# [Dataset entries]
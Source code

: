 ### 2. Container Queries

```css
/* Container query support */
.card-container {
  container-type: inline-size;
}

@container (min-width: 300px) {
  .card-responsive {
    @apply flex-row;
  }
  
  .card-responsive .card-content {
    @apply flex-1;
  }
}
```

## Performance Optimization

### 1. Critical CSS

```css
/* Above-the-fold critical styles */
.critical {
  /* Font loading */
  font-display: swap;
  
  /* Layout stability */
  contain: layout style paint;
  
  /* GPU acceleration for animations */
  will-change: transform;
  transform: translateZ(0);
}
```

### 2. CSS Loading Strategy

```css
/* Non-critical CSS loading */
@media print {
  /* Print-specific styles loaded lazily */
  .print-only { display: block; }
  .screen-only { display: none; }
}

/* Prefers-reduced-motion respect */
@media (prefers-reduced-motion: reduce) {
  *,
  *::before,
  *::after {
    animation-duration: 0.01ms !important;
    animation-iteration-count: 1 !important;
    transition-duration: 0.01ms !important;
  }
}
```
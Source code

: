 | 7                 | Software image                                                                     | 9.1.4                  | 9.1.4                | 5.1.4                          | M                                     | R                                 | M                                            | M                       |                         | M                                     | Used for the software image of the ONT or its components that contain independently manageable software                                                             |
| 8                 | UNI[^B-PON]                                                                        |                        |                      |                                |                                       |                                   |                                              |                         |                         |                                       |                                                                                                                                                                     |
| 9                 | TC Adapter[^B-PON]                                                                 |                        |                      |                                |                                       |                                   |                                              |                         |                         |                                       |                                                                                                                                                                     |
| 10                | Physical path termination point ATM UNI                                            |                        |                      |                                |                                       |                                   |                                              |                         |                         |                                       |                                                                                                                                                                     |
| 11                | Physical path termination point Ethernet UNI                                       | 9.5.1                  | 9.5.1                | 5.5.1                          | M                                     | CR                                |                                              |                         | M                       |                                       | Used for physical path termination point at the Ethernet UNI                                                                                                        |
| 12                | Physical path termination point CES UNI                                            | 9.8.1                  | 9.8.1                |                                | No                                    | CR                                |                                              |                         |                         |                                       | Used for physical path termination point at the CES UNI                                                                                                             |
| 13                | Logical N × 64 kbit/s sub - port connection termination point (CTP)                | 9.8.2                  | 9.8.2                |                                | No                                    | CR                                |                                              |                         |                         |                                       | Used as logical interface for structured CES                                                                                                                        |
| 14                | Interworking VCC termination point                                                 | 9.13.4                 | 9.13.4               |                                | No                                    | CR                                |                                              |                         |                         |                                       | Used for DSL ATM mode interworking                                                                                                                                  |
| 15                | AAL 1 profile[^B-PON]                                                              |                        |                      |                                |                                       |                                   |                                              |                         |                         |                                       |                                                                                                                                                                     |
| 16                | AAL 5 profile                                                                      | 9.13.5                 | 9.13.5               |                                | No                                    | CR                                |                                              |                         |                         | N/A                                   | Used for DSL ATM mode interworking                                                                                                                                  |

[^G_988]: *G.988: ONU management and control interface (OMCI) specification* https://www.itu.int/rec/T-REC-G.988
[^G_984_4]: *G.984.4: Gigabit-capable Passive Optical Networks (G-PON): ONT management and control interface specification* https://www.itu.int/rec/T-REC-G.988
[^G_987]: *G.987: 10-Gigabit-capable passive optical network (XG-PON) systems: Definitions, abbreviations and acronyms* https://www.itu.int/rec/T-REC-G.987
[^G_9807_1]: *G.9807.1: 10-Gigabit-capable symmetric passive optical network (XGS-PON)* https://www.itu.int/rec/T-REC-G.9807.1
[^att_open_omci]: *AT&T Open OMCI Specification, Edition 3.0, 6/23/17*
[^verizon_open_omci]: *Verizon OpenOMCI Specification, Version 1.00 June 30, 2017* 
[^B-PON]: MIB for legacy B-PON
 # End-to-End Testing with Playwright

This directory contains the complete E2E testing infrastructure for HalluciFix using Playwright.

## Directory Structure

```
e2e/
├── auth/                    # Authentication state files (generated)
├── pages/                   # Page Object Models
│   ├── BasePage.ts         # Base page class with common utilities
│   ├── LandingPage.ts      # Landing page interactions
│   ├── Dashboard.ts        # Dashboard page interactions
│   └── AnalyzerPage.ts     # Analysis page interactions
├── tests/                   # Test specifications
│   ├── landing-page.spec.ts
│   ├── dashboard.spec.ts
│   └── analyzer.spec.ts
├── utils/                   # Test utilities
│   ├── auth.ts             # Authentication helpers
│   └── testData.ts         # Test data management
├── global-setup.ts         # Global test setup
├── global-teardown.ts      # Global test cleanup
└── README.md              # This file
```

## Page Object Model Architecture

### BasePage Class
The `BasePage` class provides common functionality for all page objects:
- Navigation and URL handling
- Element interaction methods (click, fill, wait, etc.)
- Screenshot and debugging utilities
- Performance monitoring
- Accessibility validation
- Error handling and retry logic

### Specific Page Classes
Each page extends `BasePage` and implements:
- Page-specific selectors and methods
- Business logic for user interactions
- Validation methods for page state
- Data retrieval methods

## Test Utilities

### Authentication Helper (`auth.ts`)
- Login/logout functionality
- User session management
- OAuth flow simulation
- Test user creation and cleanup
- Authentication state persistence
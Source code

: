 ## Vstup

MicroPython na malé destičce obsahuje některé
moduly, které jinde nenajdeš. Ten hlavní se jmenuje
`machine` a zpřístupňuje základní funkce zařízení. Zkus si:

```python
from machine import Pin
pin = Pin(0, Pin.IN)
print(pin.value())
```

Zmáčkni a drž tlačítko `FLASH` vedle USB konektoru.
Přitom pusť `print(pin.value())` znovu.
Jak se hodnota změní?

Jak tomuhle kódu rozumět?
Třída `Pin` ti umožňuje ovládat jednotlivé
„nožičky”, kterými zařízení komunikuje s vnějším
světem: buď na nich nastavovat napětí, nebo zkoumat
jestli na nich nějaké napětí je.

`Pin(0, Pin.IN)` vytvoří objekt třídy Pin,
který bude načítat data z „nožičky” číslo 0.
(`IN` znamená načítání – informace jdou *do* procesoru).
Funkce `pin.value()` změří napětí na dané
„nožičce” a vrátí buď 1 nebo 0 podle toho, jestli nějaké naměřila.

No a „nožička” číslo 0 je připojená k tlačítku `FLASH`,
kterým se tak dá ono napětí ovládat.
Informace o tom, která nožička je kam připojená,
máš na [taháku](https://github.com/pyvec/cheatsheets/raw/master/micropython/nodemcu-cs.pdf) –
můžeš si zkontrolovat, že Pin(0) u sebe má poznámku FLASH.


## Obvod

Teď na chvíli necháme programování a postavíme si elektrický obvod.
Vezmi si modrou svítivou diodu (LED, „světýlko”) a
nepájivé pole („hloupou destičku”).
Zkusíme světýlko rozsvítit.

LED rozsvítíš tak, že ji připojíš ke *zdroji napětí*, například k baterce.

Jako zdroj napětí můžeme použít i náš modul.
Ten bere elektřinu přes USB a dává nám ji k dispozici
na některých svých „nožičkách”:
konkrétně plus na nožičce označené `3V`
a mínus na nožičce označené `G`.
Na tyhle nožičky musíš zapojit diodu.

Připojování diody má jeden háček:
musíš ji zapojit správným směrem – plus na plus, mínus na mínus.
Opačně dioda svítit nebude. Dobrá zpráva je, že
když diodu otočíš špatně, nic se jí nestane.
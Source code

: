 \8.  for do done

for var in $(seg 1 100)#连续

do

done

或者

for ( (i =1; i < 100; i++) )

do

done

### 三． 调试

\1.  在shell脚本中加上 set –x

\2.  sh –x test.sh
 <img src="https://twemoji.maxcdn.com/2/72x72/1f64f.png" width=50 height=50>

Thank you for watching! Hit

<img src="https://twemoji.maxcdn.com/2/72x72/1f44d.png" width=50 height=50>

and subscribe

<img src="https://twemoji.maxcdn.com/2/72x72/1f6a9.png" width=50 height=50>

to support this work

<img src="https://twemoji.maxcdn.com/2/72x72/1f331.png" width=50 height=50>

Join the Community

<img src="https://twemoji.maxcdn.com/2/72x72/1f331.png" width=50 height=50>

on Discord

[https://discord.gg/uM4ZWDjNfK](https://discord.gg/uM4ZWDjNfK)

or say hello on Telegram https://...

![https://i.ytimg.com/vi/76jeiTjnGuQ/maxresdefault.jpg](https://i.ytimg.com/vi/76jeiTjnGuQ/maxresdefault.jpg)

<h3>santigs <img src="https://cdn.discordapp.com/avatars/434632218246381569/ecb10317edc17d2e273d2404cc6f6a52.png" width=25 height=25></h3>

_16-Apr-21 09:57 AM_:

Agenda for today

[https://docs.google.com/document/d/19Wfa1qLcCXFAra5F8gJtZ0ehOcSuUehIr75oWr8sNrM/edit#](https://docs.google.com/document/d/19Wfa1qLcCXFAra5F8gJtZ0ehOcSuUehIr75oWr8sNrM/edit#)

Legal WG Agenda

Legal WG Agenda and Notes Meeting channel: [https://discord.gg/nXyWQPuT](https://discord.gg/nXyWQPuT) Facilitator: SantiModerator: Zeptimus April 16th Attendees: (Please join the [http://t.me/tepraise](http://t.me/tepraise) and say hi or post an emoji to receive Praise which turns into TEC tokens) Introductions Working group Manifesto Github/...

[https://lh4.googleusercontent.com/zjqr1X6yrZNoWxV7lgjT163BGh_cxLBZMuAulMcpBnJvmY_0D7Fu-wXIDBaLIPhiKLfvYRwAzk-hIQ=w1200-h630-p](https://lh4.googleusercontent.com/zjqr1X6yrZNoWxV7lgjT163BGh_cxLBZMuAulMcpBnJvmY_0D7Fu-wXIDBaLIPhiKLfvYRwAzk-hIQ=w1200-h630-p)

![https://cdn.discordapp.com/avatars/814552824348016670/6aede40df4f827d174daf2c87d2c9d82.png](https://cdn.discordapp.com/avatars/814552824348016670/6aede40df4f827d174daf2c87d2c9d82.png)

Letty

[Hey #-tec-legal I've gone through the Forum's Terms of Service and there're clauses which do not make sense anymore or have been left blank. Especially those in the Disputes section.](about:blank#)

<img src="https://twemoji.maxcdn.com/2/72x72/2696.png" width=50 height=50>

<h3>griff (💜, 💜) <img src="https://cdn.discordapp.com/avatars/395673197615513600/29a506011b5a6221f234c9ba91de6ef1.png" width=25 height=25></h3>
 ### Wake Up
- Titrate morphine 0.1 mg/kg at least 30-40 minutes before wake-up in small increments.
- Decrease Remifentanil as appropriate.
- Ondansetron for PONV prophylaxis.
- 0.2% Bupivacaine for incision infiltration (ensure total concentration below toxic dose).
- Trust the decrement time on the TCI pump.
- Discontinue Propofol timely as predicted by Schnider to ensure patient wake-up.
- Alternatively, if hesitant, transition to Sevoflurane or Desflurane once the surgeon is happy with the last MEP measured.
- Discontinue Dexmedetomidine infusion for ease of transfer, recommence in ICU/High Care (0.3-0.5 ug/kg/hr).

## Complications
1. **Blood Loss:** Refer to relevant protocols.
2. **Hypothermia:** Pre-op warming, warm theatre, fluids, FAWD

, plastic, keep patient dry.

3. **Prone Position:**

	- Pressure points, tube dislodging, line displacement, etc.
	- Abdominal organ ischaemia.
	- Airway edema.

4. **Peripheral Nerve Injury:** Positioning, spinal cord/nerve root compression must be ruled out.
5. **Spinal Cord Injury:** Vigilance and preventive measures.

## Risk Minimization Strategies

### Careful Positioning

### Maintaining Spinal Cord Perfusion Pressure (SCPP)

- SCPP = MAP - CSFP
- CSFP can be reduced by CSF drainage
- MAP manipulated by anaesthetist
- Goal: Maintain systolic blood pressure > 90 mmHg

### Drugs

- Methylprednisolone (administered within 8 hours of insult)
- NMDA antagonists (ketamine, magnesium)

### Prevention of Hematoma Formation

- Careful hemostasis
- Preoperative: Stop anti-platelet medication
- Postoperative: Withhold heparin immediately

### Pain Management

# [WHAT TO PRODUCE]
From the entries above, extract only the lines running from the one containing "- Ondansetron for PONV prophylaxis." through the one containing "4. **Peripheral Nerve", inclusive.

# [FINISHED TASK]
- Ondansetron for PONV prophylaxis.
- 0.2% Bupivacaine for incision infiltration (ensure total concentration below toxic dose).
- Trust the decrement time on the TCI pump.
- Discontinue Propofol timely as predicted by Schnider to ensure patient wake-up.
- Alternatively, if hesitant, transition to Sevoflurane or Desflurane once the surgeon is happy with the last MEP measured.
- Discontinue Dexmedetomidine infusion for ease of transfer, recommence in ICU/High Care (0.3-0.5 ug/kg/hr).

## Complications
1. **Blood Loss:** Refer to relevant protocols.
2. **Hypothermia:** Pre-op warming, warm theatre, fluids, FAWD

, plastic, keep patient dry.

3. **Prone Position:**

	- Pressure points, tube dislodging, line displacement, etc.
	- Abdominal organ ischaemia.
	- Airway edema.

4. **Peripheral Nerve Injury:** Positioning, spinal cord/nerve root compression must be ruled out.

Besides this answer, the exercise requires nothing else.